Problem description ▸
Using the data below, return the stretch from the line that contains "A remarkable consequence" through the line that contains "Within the Golden", both included, exactly as it stands and nothing beyond it.

(Dataset excerpts begins)

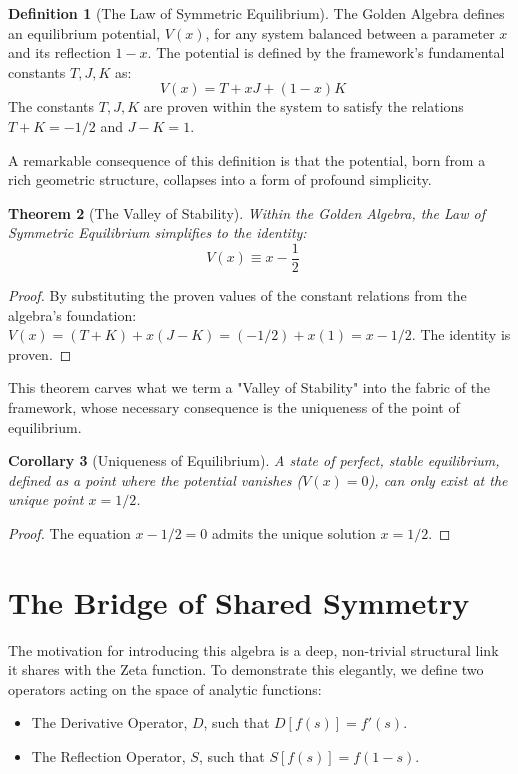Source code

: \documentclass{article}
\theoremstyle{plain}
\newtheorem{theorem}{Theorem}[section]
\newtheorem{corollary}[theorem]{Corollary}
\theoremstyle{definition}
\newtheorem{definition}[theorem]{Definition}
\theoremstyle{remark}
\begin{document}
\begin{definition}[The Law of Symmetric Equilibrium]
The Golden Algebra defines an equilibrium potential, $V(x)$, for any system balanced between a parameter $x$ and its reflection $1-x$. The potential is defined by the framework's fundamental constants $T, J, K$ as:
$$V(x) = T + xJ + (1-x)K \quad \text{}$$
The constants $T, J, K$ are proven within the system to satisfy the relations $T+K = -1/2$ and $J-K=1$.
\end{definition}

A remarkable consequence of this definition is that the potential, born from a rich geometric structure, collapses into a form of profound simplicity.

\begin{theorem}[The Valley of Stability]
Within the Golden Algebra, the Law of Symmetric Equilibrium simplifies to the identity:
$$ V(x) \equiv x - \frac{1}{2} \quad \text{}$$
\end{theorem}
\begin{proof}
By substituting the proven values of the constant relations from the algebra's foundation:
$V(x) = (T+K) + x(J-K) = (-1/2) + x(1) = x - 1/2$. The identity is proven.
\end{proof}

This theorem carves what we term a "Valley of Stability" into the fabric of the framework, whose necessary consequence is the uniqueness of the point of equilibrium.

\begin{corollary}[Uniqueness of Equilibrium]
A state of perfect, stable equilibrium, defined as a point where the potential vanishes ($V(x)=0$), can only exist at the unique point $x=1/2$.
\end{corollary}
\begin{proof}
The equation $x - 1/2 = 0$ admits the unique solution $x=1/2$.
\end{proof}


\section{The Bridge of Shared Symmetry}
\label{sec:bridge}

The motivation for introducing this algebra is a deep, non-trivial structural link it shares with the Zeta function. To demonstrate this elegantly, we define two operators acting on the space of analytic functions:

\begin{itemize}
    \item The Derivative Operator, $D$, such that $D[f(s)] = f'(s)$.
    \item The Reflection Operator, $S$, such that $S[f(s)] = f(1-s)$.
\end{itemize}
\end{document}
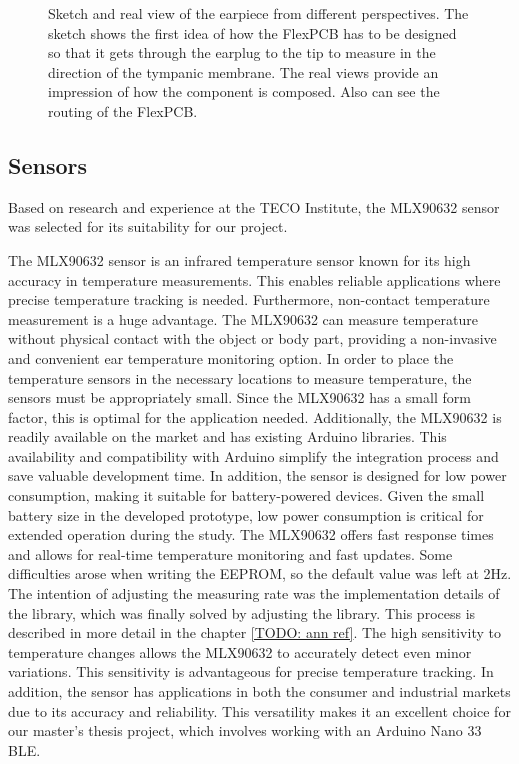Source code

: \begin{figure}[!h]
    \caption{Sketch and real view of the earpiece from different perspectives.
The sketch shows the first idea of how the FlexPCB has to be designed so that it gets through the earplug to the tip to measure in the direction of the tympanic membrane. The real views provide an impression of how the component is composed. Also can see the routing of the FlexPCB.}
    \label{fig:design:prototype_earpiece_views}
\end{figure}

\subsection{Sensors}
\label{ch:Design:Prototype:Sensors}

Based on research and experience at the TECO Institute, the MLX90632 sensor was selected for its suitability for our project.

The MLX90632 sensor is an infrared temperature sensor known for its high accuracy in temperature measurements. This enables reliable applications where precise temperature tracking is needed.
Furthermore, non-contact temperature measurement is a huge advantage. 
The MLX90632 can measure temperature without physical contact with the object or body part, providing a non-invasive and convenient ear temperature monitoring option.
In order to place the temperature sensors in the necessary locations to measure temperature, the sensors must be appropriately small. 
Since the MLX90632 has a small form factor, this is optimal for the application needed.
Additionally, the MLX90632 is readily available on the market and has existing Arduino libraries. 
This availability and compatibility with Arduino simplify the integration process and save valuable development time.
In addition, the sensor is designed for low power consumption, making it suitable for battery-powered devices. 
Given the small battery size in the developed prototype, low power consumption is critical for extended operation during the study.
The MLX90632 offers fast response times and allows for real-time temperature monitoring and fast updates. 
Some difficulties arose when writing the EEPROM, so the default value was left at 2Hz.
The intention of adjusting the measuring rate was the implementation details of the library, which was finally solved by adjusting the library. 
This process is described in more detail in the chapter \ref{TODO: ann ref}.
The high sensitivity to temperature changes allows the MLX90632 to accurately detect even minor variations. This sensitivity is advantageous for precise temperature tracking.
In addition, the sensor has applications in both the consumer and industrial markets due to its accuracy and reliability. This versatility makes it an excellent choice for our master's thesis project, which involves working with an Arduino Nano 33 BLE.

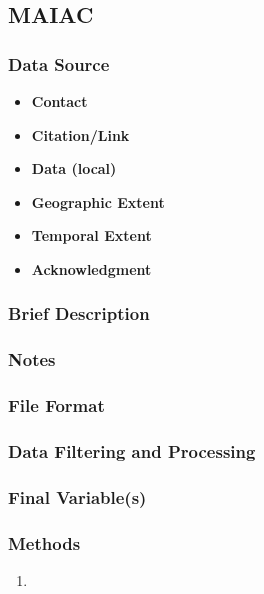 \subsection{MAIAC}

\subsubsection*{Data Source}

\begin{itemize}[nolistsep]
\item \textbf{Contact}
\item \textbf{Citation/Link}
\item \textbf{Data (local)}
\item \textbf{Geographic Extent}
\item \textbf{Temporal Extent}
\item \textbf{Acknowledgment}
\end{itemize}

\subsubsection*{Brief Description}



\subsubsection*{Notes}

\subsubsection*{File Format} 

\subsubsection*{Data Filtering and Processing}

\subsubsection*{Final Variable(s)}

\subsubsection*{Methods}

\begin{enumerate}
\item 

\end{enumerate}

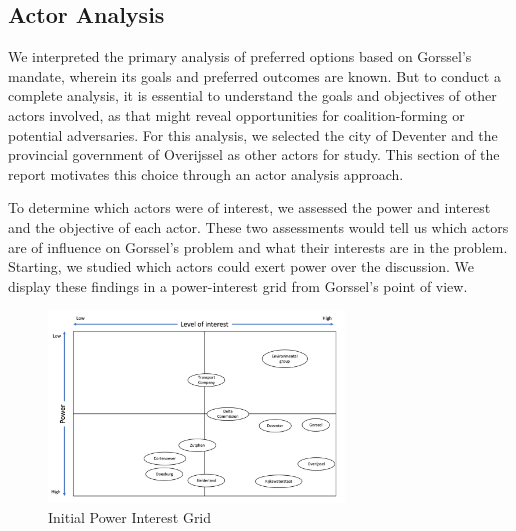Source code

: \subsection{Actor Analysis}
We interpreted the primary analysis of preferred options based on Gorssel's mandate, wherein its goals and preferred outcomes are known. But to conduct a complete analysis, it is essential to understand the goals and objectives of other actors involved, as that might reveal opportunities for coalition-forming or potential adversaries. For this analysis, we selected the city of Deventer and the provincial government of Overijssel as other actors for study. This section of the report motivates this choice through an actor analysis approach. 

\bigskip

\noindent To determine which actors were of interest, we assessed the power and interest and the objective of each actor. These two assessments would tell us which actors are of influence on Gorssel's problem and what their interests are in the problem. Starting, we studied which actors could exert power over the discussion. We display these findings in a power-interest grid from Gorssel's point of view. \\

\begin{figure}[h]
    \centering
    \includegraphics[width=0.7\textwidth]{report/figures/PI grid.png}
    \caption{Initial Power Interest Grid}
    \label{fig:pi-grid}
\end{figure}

(Dataset excerpts ends)

Reply ▸
A remarkable consequence of this definition is that the potential, born from a rich geometric structure, collapses into a form of profound simplicity.

\begin{theorem}[The Valley of Stability]
Within the Golden Algebra, the Law of Symmetric Equilibrium simplifies to the identity:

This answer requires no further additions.